🤖 AI Summary
This work addresses the temporal inconsistency and quality degradation in autoregressive diffusion-based video generation caused by error accumulation. To mitigate these issues, the authors propose a hierarchical denoising framework that rethinks the conventional frame-by-frame generation order. Instead, it adopts a global causal generation strategy organized by noise levels, performing cross-frame contextual modeling within each noise level to preserve temporal coherence and suppress error propagation. Key technical components include same-level causal attention, forward KL regularization to maintain motion diversity, and self-rolling distillation for efficient inference. Evaluated on VBench with 20-second video generation, the method achieves state-of-the-art overall performance, the lowest temporal drift, and a 1.8× speedup in inference time.
📝 Abstract
Autoregressive (AR) diffusion offers a promising framework for generating videos of theoretically infinite length. However, a major challenge is maintaining temporal continuity while preventing the progressive quality degradation caused by error accumulation. To ensure continuity, existing methods typically condition on highly denoised contexts; yet, this practice propagates prediction errors with high certainty, thereby exacerbating degradation. In this paper, we argue that a highly clean context is unnecessary.
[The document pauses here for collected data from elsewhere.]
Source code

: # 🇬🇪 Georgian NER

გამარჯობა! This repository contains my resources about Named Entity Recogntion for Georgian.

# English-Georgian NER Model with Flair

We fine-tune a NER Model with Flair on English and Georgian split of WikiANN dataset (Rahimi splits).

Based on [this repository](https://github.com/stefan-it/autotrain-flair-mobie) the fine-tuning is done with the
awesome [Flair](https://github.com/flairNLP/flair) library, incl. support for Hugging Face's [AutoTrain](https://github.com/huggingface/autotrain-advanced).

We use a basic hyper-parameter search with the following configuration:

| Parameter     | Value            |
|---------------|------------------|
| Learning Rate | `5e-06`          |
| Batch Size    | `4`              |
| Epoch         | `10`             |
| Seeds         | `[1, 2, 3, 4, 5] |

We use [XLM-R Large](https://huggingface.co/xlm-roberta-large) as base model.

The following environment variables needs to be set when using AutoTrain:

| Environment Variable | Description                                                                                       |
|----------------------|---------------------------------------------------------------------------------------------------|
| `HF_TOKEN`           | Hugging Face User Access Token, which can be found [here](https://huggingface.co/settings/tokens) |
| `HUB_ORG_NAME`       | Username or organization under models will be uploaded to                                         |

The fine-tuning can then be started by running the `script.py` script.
Drawing inspiration from bidirectional diffusion models, which denoise frames at a shared noise level while maintaining coherence, we propose that conditioning on context at the same noise level as the current block provides sufficient signal for temporal consistency while effectively mitigating error propagation. Building on this insight, we propose HiAR, a hierarchical denoising framework that reverses the conventional generation order: instead of completing each block sequentially, it performs causal generation across all blocks at every denoising step, so that each block is always conditioned on context at the same noise level. This hierarchy naturally admits pipelined parallel inference, yielding a 1.8 wall-clock speedup in our 4-step setting. We further observe that self-rollout distillation under this paradigm amplifies a low-motion shortcut inherent to the mode-seeking reverse-KL objective. To counteract this, we introduce a forward-KL regulariser in bidirectional-attention mode, which preserves motion diversity for causal inference without interfering with the distillation loss. On VBench (20s generation), HiAR achieves the best overall score and the lowest temporal drift among all compared methods.